▸ What the task requires: Please read the records below and return each line holding the string "which".

-------- Entries provided --------

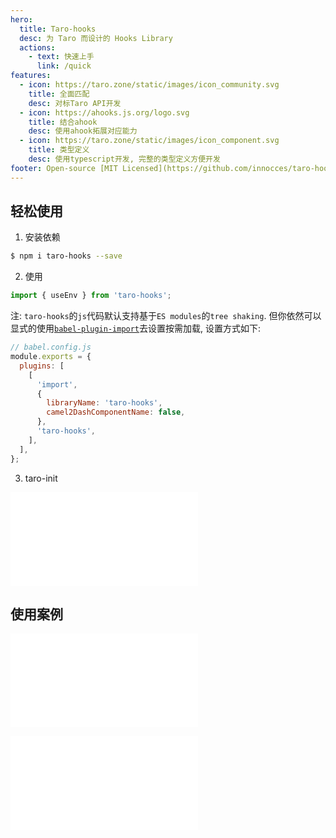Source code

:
 ```yaml
---
hero:
  title: Taro-hooks
  desc: 为 Taro 而设计的 Hooks Library
  actions:
    - text: 快速上手
      link: /quick
features:
  - icon: https://taro.zone/static/images/icon_community.svg
    title: 全面匹配
    desc: 对标Taro API开发
  - icon: https://ahooks.js.org/logo.svg
    title: 结合ahook
    desc: 使用ahook拓展对应能力
  - icon: https://taro.zone/static/images/icon_component.svg
    title: 类型定义
    desc: 使用typescript开发, 完整的类型定义方便开发
footer: Open-source [MIT Licensed](https://github.com/innocces/taro-hooks/blob/main/LICENSE) | Copyright © 2021<br />Powered by [taro-hooks](https://github.com/innocces/taro-hooks)
---
```


## 轻松使用

1. 安装依赖

```bash
$ npm i taro-hooks --save
```

2. 使用

```jsx | pure
import { useEnv } from 'taro-hooks';
```

注: `taro-hooks`的`js`代码默认支持基于`ES modules`的`tree shaking`. 但你依然可以显式的使用[`babel-plugin-import`](https://github.com/ant-design/babel-plugin-import)去设置按需加载, 设置方式如下:

```js | pure
// babel.config.js
module.exports = {
  plugins: [
    [
      'import',
      {
        libraryName: 'taro-hooks',
        camel2DashComponentName: false,
      },
      'taro-hooks',
    ],
  ],
};
```

3. taro-init

<embed src="../packages/hooks/README.md#L82-L88"></embed>

## 使用案例

<embed src="../packages/hooks/README.md#L19-L72"></embed>

<embed src="../packages/hooks/README.md#L145-L290"></embed>
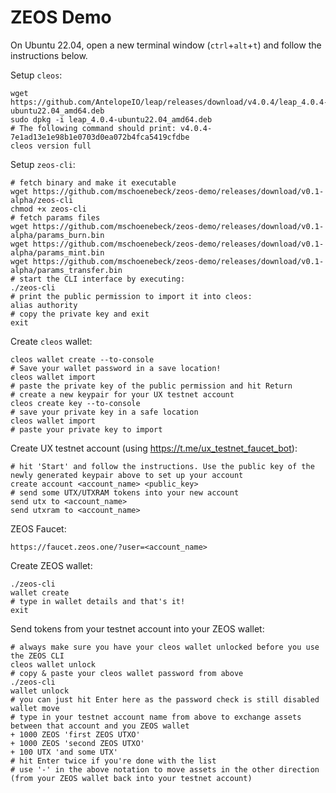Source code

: # ZEOS Demo

On Ubuntu 22.04, open a new terminal window (`ctrl`+`alt`+`t`) and follow the instructions below.

Setup `cleos`:
```
wget https://github.com/AntelopeIO/leap/releases/download/v4.0.4/leap_4.0.4-ubuntu22.04_amd64.deb
sudo dpkg -i leap_4.0.4-ubuntu22.04_amd64.deb
# The following command should print: v4.0.4-7e1ad13e1e98b1e0703d0ea072b4fca5419cfdbe
cleos version full
```

Setup `zeos-cli`:
```
# fetch binary and make it executable
wget https://github.com/mschoenebeck/zeos-demo/releases/download/v0.1-alpha/zeos-cli
chmod +x zeos-cli
# fetch params files
wget https://github.com/mschoenebeck/zeos-demo/releases/download/v0.1-alpha/params_burn.bin
wget https://github.com/mschoenebeck/zeos-demo/releases/download/v0.1-alpha/params_mint.bin
wget https://github.com/mschoenebeck/zeos-demo/releases/download/v0.1-alpha/params_transfer.bin
# start the CLI interface by executing:
./zeos-cli
# print the public permission to import it into cleos:
alias authority
# copy the private key and exit
exit
```

Create `cleos` wallet:
```
cleos wallet create --to-console
# Save your wallet password in a save location!
cleos wallet import
# paste the private key of the public permission and hit Return
# create a new keypair for your UX testnet account
cleos create key --to-console
# save your private key in a safe location
cleos wallet import
# paste your private key to import
```

Create UX testnet account (using https://t.me/ux_testnet_faucet_bot):
```
# hit 'Start' and follow the instructions. Use the public key of the newly generated keypair above to set up your account
create account <account_name> <public_key>
# send some UTX/UTXRAM tokens into your new account
send utx to <account_name>
send utxram to <account_name>
```

ZEOS Faucet:
```
https://faucet.zeos.one/?user=<account_name>
```

Create ZEOS wallet:
```
./zeos-cli
wallet create
# type in wallet details and that's it!
exit
```

Send tokens from your testnet account into your ZEOS wallet:
```
# always make sure you have your cleos wallet unlocked before you use the ZEOS CLI
cleos wallet unlock
# copy & paste your cleos wallet password from above
./zeos-cli
wallet unlock
# you can just hit Enter here as the password check is still disabled
wallet move
# type in your testnet account name from above to exchange assets between that account and you ZEOS wallet
+ 1000 ZEOS 'first ZEOS UTXO'
+ 1000 ZEOS 'second ZEOS UTXO'
+ 100 UTX 'and some UTX'
# hit Enter twice if you're done with the list
# use '-' in the above notation to move assets in the other direction (from your ZEOS wallet back into your testnet account)
```


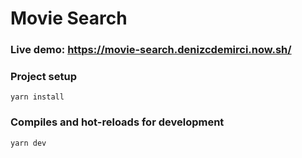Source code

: # Movie Search

### Live demo: https://movie-search.denizcdemirci.now.sh/

### Project setup
```
yarn install
```

### Compiles and hot-reloads for development
```
yarn dev
```
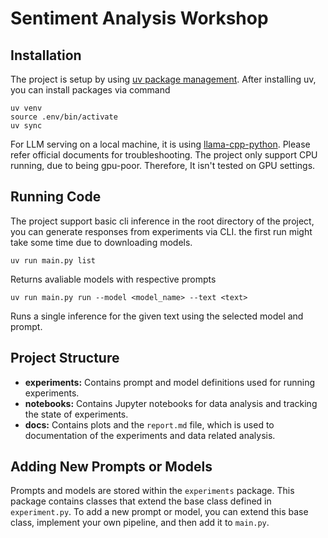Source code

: # Sentiment Analysis Workshop
## Installation
The project is setup by using [uv package management](https://docs.astral.sh/uv/). After installing uv, you can install packages via command
```console
uv venv
source .env/bin/activate
uv sync
```
For LLM serving on a local machine, it is using [llama-cpp-python](https://github.com/abetlen/llama-cpp-python). Please refer official documents for troubleshooting. The project only support CPU running, due to being gpu-poor. Therefore, It isn't tested on GPU settings.

## Running Code
The project support basic cli inference in the root directory of the project, you can generate responses from experiments via CLI. the first run might take some time due to downloading models.

```console
uv run main.py list
```
Returns avaliable models with respective prompts

```console
uv run main.py run --model <model_name> --text <text>
```
Runs a single inference for the given text using the selected model and prompt.

## Project Structure

* **experiments:** Contains prompt and model definitions used for running experiments.
* **notebooks:** Contains Jupyter notebooks for data analysis and tracking the state of experiments.
* **docs:** Contains plots and the `report.md` file, which is used to documentation of the experiments and data related analysis.

## Adding New Prompts or Models

Prompts and models are stored within the `experiments` package. This package contains classes that extend the base class defined in `experiment.py`. To add a new prompt or model, you can extend this base class, implement your own pipeline, and then add it to `main.py`.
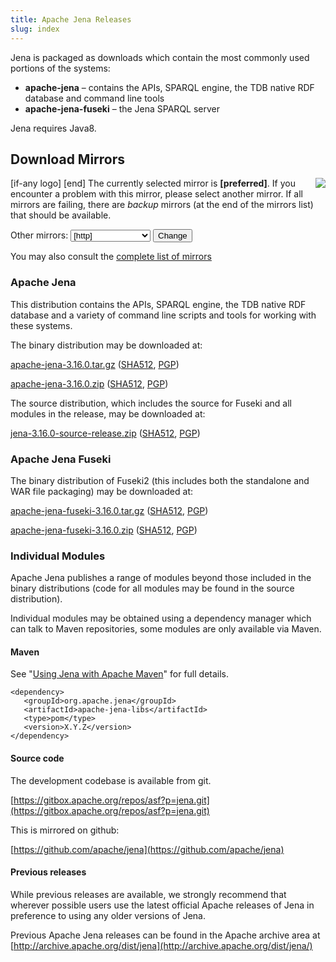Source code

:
 ```yaml
---
title: Apache Jena Releases
slug: index
---
```


Jena is packaged as downloads which contain the most commonly used portions of the systems:

- **apache-jena** &ndash; contains the APIs, SPARQL engine, the TDB native RDF database and command line tools
- **apache-jena-fuseki** &ndash; the Jena SPARQL server

Jena requires Java8.

## Download Mirrors

<p>[if-any logo]
<a href="[link]">
  <img align="right" src="[logo]" border="0" />
</a>[end]
The currently selected mirror is <b>[preferred]</b>.  If you encounter a problem with this mirror, please select another mirror.  If all
mirrors are failing, there are <i>backup</i> mirrors (at the end of the mirrors list) that should be available.</p>

<form action="[location]" method="get" id="SelectMirror">
Other mirrors: <select name="Preferred">
[if-any http]
  [for http]<option value="[http]">[http]</option>[end]
[end]

[if-any ftp]
  [for ftp]<option value="[ftp]">[ftp]</option>[end]
[end]
[if-any backup]
  [for backup]<option value="[backup]">[backup]
  (backup)</option>[end]
[end]
</select>
<input type="submit" value="Change" />
</form>

You may also consult the [complete list of mirrors](http://www.apache.org/mirrors/)

### Apache Jena

This distribution contains the APIs, SPARQL engine, the TDB native RDF database and a variety of command line scripts and tools for working with these systems.

The binary distribution may be downloaded at:

<a href="[preferred]jena/binaries/apache-jena-3.16.0.tar.gz">apache-jena-3.16.0.tar.gz</a>
(<a href="https://downloads.apache.org/jena/binaries/apache-jena-3.16.0.tar.gz.sha512">SHA512</a>, 
<a href="https://downloads.apache.org/jena/binaries/apache-jena-3.16.0.tar.gz.asc">PGP</a>)

<a href="[preferred]jena/binaries/apache-jena-3.16.0.zip">apache-jena-3.16.0.zip</a>
(<a href="https://downloads.apache.org/jena/binaries/apache-jena-3.16.0.zip.sha512">SHA512</a>,
<a href="https://downloads.apache.org/jena/binaries/apache-jena-3.16.0.zip.asc">PGP</a>)

The source distribution, which includes the source for Fuseki and all modules in the release, may be downloaded at:

<a href="[preferred]jena/source/jena-3.16.0-source-release.zip">jena-3.16.0-source-release.zip</a>
(<a href="https://downloads.apache.org/jena/source/jena-3.16.0-source-release.zip.sha512">SHA512</a>,
<a href="https://downloads.apache.org/jena/source/jena-3.16.0-source-release.zip.asc">PGP</a>)

### Apache Jena Fuseki

The binary distribution of Fuseki2 (this includes both the standalone and
WAR file packaging) may be downloaded at:

<a href="[preferred]jena/binaries/apache-jena-fuseki-3.16.0.tar.gz">apache-jena-fuseki-3.16.0.tar.gz</a>
(<a href="https://downloads.apache.org/jena/binaries/apache-jena-fuseki-3.16.0.tar.gz.sha512">SHA512</a>,
<a href="https://downloads.apache.org/jena/binaries/apache-jena-fuseki-3.16.0.tar.gz.asc">PGP</a>)

<a href="[preferred]jena/binaries/apache-jena-fuseki-3.16.0.zip">apache-jena-fuseki-3.16.0.zip</a>
(<a href="https://downloads.apache.org/jena/binaries/apache-jena-fuseki-3.16.0.zip.sha512">SHA512</a>,
<a href="https://downloads.apache.org/jena/binaries/apache-jena-fuseki-3.16.0.zip.asc">PGP</a>)

### Individual Modules

Apache Jena publishes a range of modules beyond those included in the binary distributions (code for all modules may be found in the source distribution).

Individual modules may be obtained using a dependency manager which can talk to Maven repositories, some modules are only available via Maven.

#### Maven

See "[Using Jena with Apache Maven](maven.html)" for full details.

    <dependency>
       <groupId>org.apache.jena</groupId>
       <artifactId>apache-jena-libs</artifactId>
       <type>pom</type>
       <version>X.Y.Z</version>
    </dependency>

#### Source code

The development codebase is available from git.

[https://gitbox.apache.org/repos/asf?p=jena.git](https://gitbox.apache.org/repos/asf?p=jena.git)

This is mirrored on github:

[https://github.com/apache/jena](https://github.com/apache/jena)

#### Previous releases

While previous releases are available, we strongly recommend that wherever
possible users use the latest official Apache releases of Jena in
preference to using any older versions of Jena.

Previous Apache Jena releases can be found in the Apache archive area
at [http://archive.apache.org/dist/jena](http://archive.apache.org/dist/jena/)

--------

▸ Solution for this exercise:
* **docs:** Contains plots and the `report.md` file, which is used to documentation of the experiments and data related analysis.
Jena is packaged as downloads which contain the most commonly used portions of the systems:
The source distribution, which includes the source for Fuseki and all modules in the release, may be downloaded at:
Individual modules may be obtained using a dependency manager which can talk to Maven repositories, some modules are only available via Maven.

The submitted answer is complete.